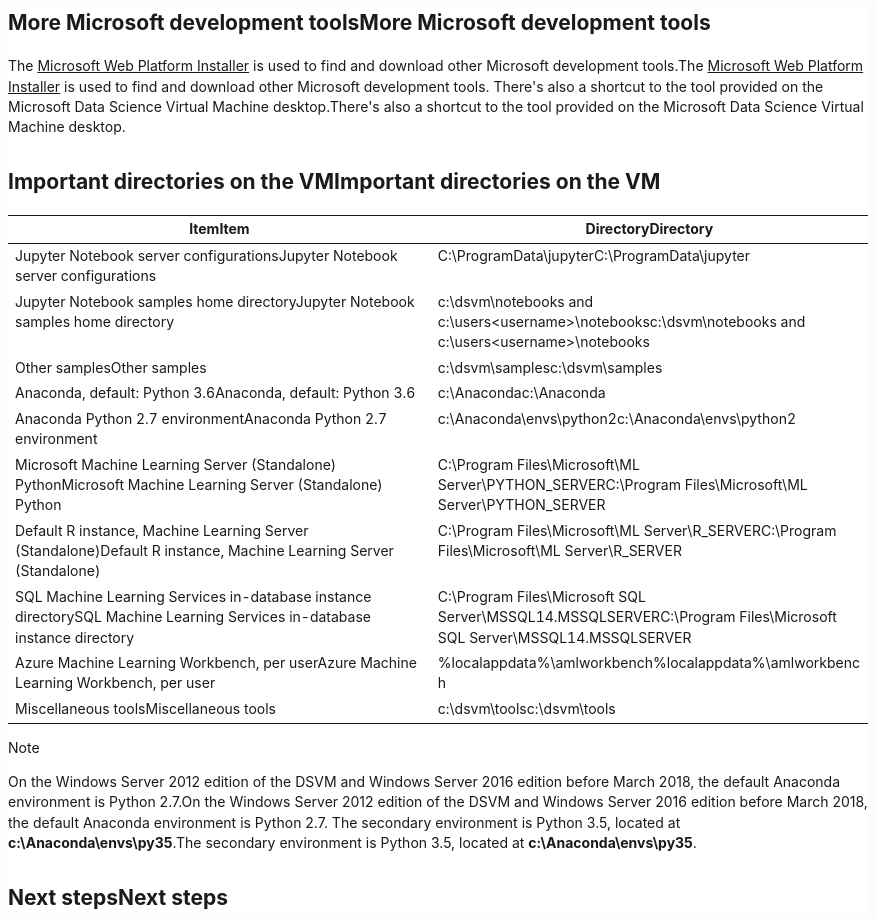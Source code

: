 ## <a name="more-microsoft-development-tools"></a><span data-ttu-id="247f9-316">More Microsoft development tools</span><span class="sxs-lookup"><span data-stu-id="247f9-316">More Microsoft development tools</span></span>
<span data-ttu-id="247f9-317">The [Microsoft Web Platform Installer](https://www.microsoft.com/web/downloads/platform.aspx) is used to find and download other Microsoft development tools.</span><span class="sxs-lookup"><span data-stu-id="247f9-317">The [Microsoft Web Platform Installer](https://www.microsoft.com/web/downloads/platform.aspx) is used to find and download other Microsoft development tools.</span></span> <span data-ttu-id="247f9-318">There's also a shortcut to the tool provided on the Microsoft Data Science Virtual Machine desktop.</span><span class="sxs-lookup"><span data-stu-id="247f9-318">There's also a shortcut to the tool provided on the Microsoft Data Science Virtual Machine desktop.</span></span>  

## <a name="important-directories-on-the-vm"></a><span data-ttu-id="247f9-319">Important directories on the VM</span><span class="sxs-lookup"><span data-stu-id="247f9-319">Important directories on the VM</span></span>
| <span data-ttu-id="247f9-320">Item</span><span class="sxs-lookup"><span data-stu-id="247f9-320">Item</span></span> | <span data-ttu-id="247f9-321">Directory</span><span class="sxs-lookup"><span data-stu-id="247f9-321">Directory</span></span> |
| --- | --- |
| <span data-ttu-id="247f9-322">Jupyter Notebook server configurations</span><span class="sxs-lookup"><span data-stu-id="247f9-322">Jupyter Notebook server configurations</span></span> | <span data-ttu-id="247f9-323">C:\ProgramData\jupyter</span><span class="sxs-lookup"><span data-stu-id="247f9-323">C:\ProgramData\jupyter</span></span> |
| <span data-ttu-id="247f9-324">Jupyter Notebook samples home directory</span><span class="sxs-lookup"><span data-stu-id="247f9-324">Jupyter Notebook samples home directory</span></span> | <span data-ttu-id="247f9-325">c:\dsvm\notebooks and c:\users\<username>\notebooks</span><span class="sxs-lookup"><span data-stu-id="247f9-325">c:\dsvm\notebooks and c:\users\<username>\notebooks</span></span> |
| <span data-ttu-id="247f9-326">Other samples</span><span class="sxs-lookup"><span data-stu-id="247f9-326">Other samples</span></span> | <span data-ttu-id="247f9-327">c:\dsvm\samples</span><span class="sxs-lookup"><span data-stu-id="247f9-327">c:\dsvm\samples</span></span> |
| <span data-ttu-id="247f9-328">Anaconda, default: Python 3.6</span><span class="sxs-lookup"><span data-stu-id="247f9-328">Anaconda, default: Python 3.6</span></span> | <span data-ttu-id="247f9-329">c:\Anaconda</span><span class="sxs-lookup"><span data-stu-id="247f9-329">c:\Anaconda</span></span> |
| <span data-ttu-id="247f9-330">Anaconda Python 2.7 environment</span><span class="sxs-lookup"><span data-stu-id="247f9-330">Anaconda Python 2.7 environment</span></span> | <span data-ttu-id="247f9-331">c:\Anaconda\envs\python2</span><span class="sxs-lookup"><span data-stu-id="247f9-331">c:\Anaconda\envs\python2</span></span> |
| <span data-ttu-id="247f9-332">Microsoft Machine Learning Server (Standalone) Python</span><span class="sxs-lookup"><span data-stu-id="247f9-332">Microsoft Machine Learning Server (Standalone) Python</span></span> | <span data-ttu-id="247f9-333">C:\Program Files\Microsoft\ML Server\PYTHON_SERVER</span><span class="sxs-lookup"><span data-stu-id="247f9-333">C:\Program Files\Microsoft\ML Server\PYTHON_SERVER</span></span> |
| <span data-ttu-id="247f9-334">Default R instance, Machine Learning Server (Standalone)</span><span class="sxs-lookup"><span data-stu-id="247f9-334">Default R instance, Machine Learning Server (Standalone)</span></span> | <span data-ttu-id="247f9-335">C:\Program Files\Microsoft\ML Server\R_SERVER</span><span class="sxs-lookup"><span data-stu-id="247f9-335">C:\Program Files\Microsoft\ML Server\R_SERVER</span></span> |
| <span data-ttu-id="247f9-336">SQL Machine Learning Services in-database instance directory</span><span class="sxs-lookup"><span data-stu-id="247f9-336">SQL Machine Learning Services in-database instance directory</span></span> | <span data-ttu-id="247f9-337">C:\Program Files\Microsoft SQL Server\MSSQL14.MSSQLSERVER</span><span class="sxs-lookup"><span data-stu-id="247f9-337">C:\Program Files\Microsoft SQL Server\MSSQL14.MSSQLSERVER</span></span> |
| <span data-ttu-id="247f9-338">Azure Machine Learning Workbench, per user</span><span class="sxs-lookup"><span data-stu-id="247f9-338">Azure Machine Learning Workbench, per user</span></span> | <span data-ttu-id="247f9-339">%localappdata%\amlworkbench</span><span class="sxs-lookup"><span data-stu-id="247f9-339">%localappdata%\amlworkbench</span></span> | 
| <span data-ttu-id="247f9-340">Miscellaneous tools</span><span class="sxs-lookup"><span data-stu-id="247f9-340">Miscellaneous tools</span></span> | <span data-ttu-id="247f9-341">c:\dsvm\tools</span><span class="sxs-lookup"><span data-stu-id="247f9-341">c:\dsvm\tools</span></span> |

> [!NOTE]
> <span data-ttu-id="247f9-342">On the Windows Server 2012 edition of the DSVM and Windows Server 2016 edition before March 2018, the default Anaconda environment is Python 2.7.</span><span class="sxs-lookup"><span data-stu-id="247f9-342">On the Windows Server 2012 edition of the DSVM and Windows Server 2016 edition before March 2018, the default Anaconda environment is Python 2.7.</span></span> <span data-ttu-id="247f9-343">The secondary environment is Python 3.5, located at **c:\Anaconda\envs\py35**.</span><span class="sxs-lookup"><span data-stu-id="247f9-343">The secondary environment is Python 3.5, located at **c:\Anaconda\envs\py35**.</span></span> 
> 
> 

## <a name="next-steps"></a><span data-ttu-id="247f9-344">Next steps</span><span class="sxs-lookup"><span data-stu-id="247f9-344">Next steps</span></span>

● ● ● ● ● ● ●

Required work: Leave the pictures out, and print every line of the listing exactly as written.

Output of the task:
Source code

: ## <a name="more-microsoft-development-tools"></a><span data-ttu-id="247f9-316">More Microsoft development tools</span><span class="sxs-lookup"><span data-stu-id="247f9-316">More Microsoft development tools</span></span>
<span data-ttu-id="247f9-317">The [Microsoft Web Platform Installer](https://www.microsoft.com/web/downloads/platform.aspx) is used to find and download other Microsoft development tools.</span><span class="sxs-lookup"><span data-stu-id="247f9-317">The [Microsoft Web Platform Installer](https://www.microsoft.com/web/downloads/platform.aspx) is used to find and download other Microsoft development tools.</span></span> <span data-ttu-id="247f9-318">There's also a shortcut to the tool provided on the Microsoft Data Science Virtual Machine desktop.</span><span class="sxs-lookup"><span data-stu-id="247f9-318">There's also a shortcut to the tool provided on the Microsoft Data Science Virtual Machine desktop.</span></span>  

## <a name="important-directories-on-the-vm"></a><span data-ttu-id="247f9-319">Important directories on the VM</span><span class="sxs-lookup"><span data-stu-id="247f9-319">Important directories on the VM</span></span>
| <span data-ttu-id="247f9-320">Item</span><span class="sxs-lookup"><span data-stu-id="247f9-320">Item</span></span> | <span data-ttu-id="247f9-321">Directory</span><span class="sxs-lookup"><span data-stu-id="247f9-321">Directory</span></span> |
| --- | --- |
| <span data-ttu-id="247f9-322">Jupyter Notebook server configurations</span><span class="sxs-lookup"><span data-stu-id="247f9-322">Jupyter Notebook server configurations</span></span> | <span data-ttu-id="247f9-323">C:\ProgramData\jupyter</span><span class="sxs-lookup"><span data-stu-id="247f9-323">C:\ProgramData\jupyter</span></span> |
| <span data-ttu-id="247f9-324">Jupyter Notebook samples home directory</span><span class="sxs-lookup"><span data-stu-id="247f9-324">Jupyter Notebook samples home directory</span></span> | <span data-ttu-id="247f9-325">c:\dsvm\notebooks and c:\users\<username>\notebooks</span><span class="sxs-lookup"><span data-stu-id="247f9-325">c:\dsvm\notebooks and c:\users\<username>\notebooks</span></span> |
| <span data-ttu-id="247f9-326">Other samples</span><span class="sxs-lookup"><span data-stu-id="247f9-326">Other samples</span></span> | <span data-ttu-id="247f9-327">c:\dsvm\samples</span><span class="sxs-lookup"><span data-stu-id="247f9-327">c:\dsvm\samples</span></span> |
| <span data-ttu-id="247f9-328">Anaconda, default: Python 3.6</span><span class="sxs-lookup"><span data-stu-id="247f9-328">Anaconda, default: Python 3.6</span></span> | <span data-ttu-id="247f9-329">c:\Anaconda</span><span class="sxs-lookup"><span data-stu-id="247f9-329">c:\Anaconda</span></span> |
| <span data-ttu-id="247f9-330">Anaconda Python 2.7 environment</span><span class="sxs-lookup"><span data-stu-id="247f9-330">Anaconda Python 2.7 environment</span></span> | <span data-ttu-id="247f9-331">c:\Anaconda\envs\python2</span><span class="sxs-lookup"><span data-stu-id="247f9-331">c:\Anaconda\envs\python2</span></span> |
| <span data-ttu-id="247f9-332">Microsoft Machine Learning Server (Standalone) Python</span><span class="sxs-lookup"><span data-stu-id="247f9-332">Microsoft Machine Learning Server (Standalone) Python</span></span> | <span data-ttu-id="247f9-333">C:\Program Files\Microsoft\ML Server\PYTHON_SERVER</span><span class="sxs-lookup"><span data-stu-id="247f9-333">C:\Program Files\Microsoft\ML Server\PYTHON_SERVER</span></span> |
| <span data-ttu-id="247f9-334">Default R instance, Machine Learning Server (Standalone)</span><span class="sxs-lookup"><span data-stu-id="247f9-334">Default R instance, Machine Learning Server (Standalone)</span></span> | <span data-ttu-id="247f9-335">C:\Program Files\Microsoft\ML Server\R_SERVER</span><span class="sxs-lookup"><span data-stu-id="247f9-335">C:\Program Files\Microsoft\ML Server\R_SERVER</span></span> |
| <span data-ttu-id="247f9-336">SQL Machine Learning Services in-database instance directory</span><span class="sxs-lookup"><span data-stu-id="247f9-336">SQL Machine Learning Services in-database instance directory</span></span> | <span data-ttu-id="247f9-337">C:\Program Files\Microsoft SQL Server\MSSQL14.MSSQLSERVER</span><span class="sxs-lookup"><span data-stu-id="247f9-337">C:\Program Files\Microsoft SQL Server\MSSQL14.MSSQLSERVER</span></span> |
| <span data-ttu-id="247f9-338">Azure Machine Learning Workbench, per user</span><span class="sxs-lookup"><span data-stu-id="247f9-338">Azure Machine Learning Workbench, per user</span></span> | <span data-ttu-id="247f9-339">%localappdata%\amlworkbench</span><span class="sxs-lookup"><span data-stu-id="247f9-339">%localappdata%\amlworkbench</span></span> | 
| <span data-ttu-id="247f9-340">Miscellaneous tools</span><span class="sxs-lookup"><span data-stu-id="247f9-340">Miscellaneous tools</span></span> | <span data-ttu-id="247f9-341">c:\dsvm\tools</span><span class="sxs-lookup"><span data-stu-id="247f9-341">c:\dsvm\tools</span></span> |

> [!NOTE]
> <span data-ttu-id="247f9-342">On the Windows Server 2012 edition of the DSVM and Windows Server 2016 edition before March 2018, the default Anaconda environment is Python 2.7.</span><span class="sxs-lookup"><span data-stu-id="247f9-342">On the Windows Server 2012 edition of the DSVM and Windows Server 2016 edition before March 2018, the default Anaconda environment is Python 2.7.</span></span> <span data-ttu-id="247f9-343">The secondary environment is Python 3.5, located at **c:\Anaconda\envs\py35**.</span><span class="sxs-lookup"><span data-stu-id="247f9-343">The secondary environment is Python 3.5, located at **c:\Anaconda\envs\py35**.</span></span> 
> 
> 

## <a name="next-steps"></a><span data-ttu-id="247f9-344">Next steps</span><span class="sxs-lookup"><span data-stu-id="247f9-344">Next steps</span></span>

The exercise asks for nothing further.